To really enjoy watching a fast bowler bowl you need at the other end a batsman willing to take him on. And Brian Close was a batsman who took on West Indies' fear-inducing bowlers - Griffith and Co in 1963 and Holding and friends in 1976 - with bat and body.
Sent in to open the batting at Old Trafford in 1976, in what was his final Test innings, 45-year-old Close hung on for an hour on the third evening, taking repeated blows. And he wasn't happy when umpire Bill Alley warned Michael Holding for bowling too many bouncers. "I said to Bill, 'What the hell did you have to do that for?'" recalled Close. "'He's bowling too many bouncers,' said Bill. 'Don't you realise the bloody bouncers aren't hitting us?' I told him. 'It's the ones halfway down that are the problem!'"
Viv Richards, who played under Close at Somerset, was concerned about the blows his county captain was receiving. "Close got hit in the chest by Wayne Daniel and sank to the floor," Richards told the Observer in 2007. "I went up to him. 'Are you OK, skipper?' Closey eventually gathered himself together and bellowed 'F*** off.' What a man."
Close risked further retaliation from the West Indian quicks by hooking them as well. In this photo, he despatches Andy Roberts in the previous Test at Lord's, in which he batted for more than five and a half hours to make 60 and 46 to help England to a draw.

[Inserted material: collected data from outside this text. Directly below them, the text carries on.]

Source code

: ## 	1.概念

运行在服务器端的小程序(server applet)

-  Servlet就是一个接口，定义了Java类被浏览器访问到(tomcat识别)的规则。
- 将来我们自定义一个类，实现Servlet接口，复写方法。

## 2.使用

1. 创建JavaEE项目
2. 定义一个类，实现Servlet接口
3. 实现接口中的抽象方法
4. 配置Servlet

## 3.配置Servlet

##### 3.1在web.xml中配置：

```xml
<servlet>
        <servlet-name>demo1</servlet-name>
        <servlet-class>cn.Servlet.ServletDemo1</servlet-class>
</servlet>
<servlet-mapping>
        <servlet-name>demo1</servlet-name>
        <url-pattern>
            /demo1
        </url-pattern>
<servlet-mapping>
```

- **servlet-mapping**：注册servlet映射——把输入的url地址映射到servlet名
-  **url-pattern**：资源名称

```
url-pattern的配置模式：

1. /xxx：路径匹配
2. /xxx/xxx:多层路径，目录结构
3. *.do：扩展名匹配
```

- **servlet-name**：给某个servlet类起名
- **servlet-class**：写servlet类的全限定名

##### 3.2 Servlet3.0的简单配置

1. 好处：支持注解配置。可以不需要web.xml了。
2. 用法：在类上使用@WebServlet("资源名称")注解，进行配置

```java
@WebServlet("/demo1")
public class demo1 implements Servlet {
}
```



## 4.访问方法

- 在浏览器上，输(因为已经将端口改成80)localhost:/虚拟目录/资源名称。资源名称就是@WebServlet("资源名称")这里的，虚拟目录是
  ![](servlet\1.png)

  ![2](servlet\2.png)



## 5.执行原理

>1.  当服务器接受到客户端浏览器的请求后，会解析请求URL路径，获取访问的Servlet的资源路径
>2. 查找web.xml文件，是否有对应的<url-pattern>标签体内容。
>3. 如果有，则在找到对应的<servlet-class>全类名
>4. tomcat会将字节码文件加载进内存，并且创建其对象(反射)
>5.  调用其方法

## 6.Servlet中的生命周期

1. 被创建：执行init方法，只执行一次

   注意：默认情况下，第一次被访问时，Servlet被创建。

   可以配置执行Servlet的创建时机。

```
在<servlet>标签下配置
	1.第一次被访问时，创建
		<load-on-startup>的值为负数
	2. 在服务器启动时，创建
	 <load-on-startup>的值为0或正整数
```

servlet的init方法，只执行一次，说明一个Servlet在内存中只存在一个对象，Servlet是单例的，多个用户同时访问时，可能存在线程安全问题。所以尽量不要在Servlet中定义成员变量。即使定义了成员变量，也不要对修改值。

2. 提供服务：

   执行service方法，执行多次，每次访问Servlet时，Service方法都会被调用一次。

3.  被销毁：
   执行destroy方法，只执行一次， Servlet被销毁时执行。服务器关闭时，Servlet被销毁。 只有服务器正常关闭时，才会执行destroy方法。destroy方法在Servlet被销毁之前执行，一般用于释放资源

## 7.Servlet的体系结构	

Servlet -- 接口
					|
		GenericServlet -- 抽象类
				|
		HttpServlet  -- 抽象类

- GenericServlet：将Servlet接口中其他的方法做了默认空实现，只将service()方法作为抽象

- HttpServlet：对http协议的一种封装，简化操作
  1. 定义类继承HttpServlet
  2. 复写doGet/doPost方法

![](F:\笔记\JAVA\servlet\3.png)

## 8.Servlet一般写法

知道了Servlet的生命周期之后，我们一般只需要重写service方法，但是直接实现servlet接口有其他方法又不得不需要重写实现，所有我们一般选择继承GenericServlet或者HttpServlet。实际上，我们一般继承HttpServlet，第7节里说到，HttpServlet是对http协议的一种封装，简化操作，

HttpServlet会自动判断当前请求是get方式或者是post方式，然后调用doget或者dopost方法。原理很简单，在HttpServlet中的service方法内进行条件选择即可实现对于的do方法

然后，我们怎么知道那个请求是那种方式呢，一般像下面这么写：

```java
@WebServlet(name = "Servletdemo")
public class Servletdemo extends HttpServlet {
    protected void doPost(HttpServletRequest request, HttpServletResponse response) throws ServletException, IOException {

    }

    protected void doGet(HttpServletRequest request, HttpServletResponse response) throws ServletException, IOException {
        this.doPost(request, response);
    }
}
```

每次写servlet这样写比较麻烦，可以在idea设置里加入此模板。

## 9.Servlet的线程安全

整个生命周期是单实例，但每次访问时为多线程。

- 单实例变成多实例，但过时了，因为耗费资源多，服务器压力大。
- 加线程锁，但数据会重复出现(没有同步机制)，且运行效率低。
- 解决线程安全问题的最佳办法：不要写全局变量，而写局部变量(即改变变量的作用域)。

In an ODI at Edgbaston in 1972, Close takes on Dennis Lillee.
Geoff Boycott writes in his autobiography of Close's courage while facing Charlie Griffith and Wes Hall in the 1963 series: "Even knowing that Close had an extraordinary resistance to pain - a philosophy of mind over matter that said if you didn't think about pain you didn't feel it - we could hardly believe it and I don't think Charlie Griffith ever recovered from the experience either. Close returned to the Yorkshire dressing room sporting the lurid bruises that had been photographed for the front page of just about every newspaper in the country. I was curious and misguided enough to poke them inquisitively with a forefinger. Closey nearly went through the roof and I was lucky to escape without being throttled."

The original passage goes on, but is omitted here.